Вы бы испытали огромное удовольствие при виде меня, упавшей от усталости после того, как в два дня я отснялась в четырех сменах, торопясь в театр, где я была не нужна.
Все это мне хочется Вам сказать для того, чтобы Вы на минуту прислушались к самому себе и подумали, стоит ли так поступать? По-моему, нет: я не верю в художника без сердца».
— И вот это тоже для вас, — протянула мне Ф. Г. зеленую тетрадку, в которой осталось три листика. — Нет, все не читайте — успеете потом. Прочтите только вот это — мою попытку подвести итог сорок седьмого года. Не очень веселую, кажется.
«1947 год. Ничем не отличается от предыдущих. Прибавились «Золушка» и «Молодая гвардия».
Старость мучительна тем, что ее нет в душе, в помыслах. Она — в расшатанных зубах, в увядшей харе, в одиночестве полнейшем.
Мне не хватало подлости, чтобы добиться сотой доли того, на что имела я право. Именно подлости, изворотливости. Другим словом — охлопковшины».
Встреча в парке
В этой кунцевской больнице я восхитился только парком. Ну что, разве мы таких широких, залитых солнцем коридоров не видали? Да, в нашей 545-й — не уже, и на переменах мы по ним носились, как по беговой дорожке. И потолки такие высотой в три с половиной метра не раз встречали: в том же нашем Москворецком дворце пионеров, бывшем графском особняке, — не ниже. Это просто сегодня после приземистых хрушоб все кажется таким огромным. И палаты в двадцать квадратных метров на одного — тоже непривычны. Да еще с телефоном, не в конце коридора, один на весь этаж за две копейки, а двушки, как назло, всегда в дефиците, особенно в больницах. А тут в каждой палате красивый белый телефон на тумбочке: звони хоть целый день, как в голливудских фильмах.

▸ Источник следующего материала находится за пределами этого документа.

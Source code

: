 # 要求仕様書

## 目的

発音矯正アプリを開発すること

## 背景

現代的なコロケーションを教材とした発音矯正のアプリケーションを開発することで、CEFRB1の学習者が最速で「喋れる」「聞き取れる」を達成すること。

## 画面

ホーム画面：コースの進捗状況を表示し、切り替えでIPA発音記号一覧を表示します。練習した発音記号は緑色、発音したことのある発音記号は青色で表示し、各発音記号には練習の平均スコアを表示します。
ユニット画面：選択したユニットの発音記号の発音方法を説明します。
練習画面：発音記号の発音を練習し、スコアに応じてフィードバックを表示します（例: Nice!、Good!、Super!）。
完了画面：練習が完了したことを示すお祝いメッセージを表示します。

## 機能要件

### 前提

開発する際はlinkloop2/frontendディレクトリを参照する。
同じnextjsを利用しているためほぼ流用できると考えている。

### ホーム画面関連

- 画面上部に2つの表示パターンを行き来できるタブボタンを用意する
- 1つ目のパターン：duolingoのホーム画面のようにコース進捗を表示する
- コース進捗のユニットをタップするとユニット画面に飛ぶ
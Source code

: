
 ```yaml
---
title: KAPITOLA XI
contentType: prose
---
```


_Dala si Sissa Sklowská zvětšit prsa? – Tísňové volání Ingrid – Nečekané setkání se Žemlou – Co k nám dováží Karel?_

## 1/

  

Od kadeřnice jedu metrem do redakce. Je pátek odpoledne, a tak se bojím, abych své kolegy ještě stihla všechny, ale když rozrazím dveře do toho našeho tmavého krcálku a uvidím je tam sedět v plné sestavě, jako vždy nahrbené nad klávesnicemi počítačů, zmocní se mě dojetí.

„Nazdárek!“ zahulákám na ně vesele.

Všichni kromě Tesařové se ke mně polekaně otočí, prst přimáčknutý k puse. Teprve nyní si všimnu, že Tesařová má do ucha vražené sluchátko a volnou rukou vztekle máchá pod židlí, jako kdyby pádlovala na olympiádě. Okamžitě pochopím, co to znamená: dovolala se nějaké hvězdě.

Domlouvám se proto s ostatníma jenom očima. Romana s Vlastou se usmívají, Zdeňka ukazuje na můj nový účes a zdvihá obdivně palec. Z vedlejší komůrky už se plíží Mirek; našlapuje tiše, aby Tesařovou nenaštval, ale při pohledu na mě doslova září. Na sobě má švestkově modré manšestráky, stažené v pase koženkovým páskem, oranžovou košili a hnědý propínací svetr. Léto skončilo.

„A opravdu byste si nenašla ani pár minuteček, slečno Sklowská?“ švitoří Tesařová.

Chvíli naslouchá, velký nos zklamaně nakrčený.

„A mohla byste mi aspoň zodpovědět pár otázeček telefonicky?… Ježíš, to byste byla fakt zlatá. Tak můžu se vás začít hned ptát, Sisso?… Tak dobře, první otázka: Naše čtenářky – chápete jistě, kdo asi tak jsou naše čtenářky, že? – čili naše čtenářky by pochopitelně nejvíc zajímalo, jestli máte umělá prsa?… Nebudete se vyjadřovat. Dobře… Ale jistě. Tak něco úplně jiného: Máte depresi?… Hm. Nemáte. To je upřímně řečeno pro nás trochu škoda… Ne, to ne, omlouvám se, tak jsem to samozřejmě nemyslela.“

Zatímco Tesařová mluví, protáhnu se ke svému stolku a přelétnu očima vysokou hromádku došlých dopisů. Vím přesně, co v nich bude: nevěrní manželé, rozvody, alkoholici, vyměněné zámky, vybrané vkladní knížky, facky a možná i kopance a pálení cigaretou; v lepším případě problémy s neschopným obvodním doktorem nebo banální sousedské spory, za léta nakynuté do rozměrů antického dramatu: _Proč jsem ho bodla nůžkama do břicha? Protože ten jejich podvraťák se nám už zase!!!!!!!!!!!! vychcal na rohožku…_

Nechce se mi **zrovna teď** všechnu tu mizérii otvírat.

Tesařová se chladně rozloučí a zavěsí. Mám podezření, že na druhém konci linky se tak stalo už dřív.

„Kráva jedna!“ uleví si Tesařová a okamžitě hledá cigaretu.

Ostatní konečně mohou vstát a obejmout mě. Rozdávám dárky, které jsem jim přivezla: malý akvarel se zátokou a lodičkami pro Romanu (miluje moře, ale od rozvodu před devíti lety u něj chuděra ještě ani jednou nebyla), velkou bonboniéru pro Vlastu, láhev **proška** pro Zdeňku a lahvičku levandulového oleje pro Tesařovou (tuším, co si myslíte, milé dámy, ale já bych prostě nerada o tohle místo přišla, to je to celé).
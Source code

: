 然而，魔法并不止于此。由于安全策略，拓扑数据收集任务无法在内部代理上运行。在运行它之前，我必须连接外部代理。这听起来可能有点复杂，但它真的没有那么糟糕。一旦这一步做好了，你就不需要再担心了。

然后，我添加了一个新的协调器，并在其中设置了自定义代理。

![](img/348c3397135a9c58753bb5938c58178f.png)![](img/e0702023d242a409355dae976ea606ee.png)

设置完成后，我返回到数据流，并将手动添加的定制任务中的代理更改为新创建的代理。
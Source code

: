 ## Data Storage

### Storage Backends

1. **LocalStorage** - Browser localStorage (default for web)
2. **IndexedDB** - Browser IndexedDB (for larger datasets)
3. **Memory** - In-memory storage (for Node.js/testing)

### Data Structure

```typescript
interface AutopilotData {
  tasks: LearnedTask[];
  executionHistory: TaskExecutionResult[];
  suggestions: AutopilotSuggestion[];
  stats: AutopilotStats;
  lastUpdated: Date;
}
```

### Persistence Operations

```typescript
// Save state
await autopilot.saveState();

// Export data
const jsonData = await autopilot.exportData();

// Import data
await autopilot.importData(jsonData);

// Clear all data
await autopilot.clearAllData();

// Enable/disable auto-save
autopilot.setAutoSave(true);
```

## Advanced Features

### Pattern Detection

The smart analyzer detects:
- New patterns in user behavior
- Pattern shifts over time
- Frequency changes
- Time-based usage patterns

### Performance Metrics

Ф. Г., конечно, всю эту роскошь первым делом высмеяла. Как и бесчисленное количество женщин и мужчин в белых шапочках и халатах — по десятку на каждого больного. Но то, что лучшее в этой больнице — парк, оспаривать не стала.
Мы пошли гулять. Дорожка, покрытая хорошо утрамбованным гравием, петляла среди деревьев, и казалось, ей не будет конца.
— Я ведь сюда приехала на профилактику, да и подышать свежим воздухом не мешает, — улыбнулась Ф. Г. — Хамство, конечно, но раз можно. Не все же этим равным среди равных отдавать. А врачи относятся ко мне, как всегда, хорошо: я их не очень обременяю. Может быть потому, что мне все кажется: сюда их отбирают по анкетным данным вне зависимости от того, как они владеют профессией.